>>>

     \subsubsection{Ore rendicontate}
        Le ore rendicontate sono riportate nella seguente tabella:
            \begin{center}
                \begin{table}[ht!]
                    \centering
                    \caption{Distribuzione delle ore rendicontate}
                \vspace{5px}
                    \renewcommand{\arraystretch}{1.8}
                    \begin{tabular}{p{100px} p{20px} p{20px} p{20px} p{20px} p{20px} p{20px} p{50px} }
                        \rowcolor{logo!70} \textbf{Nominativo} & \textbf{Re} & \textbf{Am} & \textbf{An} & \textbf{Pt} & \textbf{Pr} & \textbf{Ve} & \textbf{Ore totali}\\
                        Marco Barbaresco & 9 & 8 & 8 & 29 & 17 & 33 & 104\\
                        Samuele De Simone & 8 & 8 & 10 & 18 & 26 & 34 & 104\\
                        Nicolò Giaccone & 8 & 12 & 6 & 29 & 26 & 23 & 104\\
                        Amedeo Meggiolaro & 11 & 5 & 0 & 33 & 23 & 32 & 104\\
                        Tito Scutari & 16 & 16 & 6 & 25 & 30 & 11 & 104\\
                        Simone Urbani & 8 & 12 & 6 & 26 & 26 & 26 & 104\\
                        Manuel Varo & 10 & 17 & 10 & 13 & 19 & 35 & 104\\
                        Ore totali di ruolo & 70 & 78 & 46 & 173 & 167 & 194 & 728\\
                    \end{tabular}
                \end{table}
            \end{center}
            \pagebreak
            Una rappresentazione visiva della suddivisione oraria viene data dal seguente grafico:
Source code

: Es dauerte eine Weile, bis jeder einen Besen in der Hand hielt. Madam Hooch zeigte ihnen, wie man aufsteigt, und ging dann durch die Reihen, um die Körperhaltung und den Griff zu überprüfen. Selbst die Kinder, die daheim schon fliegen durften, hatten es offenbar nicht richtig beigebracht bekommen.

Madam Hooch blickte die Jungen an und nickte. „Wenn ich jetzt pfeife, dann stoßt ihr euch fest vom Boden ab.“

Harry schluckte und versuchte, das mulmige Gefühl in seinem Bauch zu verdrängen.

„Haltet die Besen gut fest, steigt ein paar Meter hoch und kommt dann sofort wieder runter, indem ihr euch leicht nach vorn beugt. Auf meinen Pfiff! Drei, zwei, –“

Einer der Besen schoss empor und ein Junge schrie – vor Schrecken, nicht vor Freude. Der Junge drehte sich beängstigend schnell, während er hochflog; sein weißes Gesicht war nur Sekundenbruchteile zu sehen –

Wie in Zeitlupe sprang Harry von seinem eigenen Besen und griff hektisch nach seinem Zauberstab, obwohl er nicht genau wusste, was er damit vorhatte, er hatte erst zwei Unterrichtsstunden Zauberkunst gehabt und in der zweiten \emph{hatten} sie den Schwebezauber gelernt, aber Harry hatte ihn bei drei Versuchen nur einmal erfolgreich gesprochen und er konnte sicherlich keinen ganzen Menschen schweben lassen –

<<<
>>>

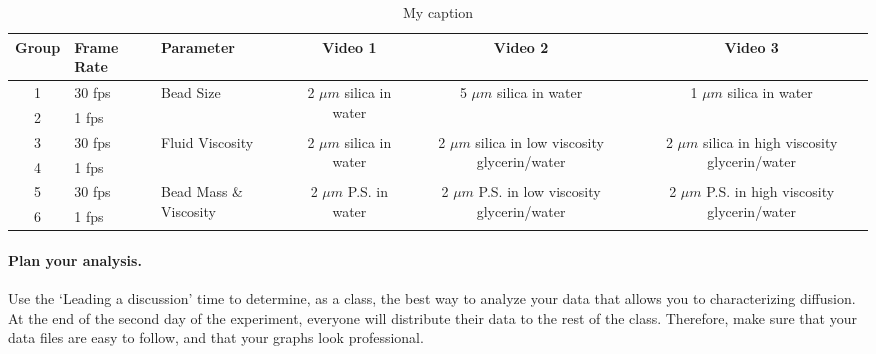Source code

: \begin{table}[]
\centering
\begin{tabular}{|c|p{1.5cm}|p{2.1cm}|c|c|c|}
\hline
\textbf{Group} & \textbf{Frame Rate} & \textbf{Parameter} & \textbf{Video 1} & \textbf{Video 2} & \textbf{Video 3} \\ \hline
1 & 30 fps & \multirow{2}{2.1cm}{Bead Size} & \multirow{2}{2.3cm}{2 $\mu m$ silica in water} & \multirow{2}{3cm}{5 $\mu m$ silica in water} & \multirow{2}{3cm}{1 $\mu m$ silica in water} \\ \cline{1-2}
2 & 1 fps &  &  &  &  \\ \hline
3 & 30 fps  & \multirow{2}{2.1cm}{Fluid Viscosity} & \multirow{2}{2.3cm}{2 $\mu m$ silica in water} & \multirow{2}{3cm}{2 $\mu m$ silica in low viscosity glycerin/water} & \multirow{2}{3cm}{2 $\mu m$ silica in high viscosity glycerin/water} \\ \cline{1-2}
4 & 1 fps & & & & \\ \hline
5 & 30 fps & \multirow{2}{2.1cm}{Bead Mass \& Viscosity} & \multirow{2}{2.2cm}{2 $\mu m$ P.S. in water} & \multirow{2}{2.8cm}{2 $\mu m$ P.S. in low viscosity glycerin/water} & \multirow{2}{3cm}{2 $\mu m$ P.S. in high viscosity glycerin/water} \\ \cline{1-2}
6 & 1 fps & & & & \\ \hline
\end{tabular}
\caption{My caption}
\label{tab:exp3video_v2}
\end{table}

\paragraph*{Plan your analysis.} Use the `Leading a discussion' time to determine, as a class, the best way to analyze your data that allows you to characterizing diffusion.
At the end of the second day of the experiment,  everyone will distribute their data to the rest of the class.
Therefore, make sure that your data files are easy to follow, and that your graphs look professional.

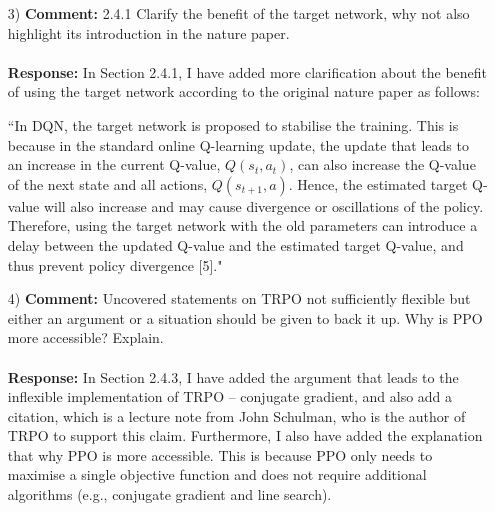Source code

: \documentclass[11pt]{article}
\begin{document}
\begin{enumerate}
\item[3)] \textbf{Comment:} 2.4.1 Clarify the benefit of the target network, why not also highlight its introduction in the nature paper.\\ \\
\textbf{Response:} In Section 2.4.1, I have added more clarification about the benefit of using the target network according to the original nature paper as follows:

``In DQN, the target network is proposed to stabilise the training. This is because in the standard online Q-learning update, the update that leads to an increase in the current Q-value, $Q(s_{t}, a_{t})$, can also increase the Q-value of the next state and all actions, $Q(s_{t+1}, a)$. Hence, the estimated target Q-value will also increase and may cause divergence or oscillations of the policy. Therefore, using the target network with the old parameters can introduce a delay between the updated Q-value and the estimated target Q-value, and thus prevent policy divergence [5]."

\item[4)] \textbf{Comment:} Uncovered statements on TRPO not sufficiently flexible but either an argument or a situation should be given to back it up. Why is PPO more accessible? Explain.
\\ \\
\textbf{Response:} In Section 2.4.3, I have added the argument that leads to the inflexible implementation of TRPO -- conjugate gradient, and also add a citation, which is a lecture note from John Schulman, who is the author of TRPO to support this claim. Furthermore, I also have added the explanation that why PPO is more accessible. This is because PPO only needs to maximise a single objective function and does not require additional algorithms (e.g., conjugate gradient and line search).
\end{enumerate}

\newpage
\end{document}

<<<

Work required:
Among the entries above, which lines include "nach"? List them all.

Your response:
„Haltet die Besen gut fest, steigt ein paar Meter hoch und kommt dann sofort wieder runter, indem ihr euch leicht nach vorn beugt. Auf meinen Pfiff! Drei, zwei, –“
Wie in Zeitlupe sprang Harry von seinem eigenen Besen und griff hektisch nach seinem Zauberstab, obwohl er nicht genau wusste, was er damit vorhatte, er hatte erst zwei Unterrichtsstunden Zauberkunst gehabt und in der zweiten \emph{hatten} sie den Schwebezauber gelernt, aber Harry hatte ihn bei drei Versuchen nur einmal erfolgreich gesprochen und er konnte sicherlich keinen ganzen Menschen schweben lassen –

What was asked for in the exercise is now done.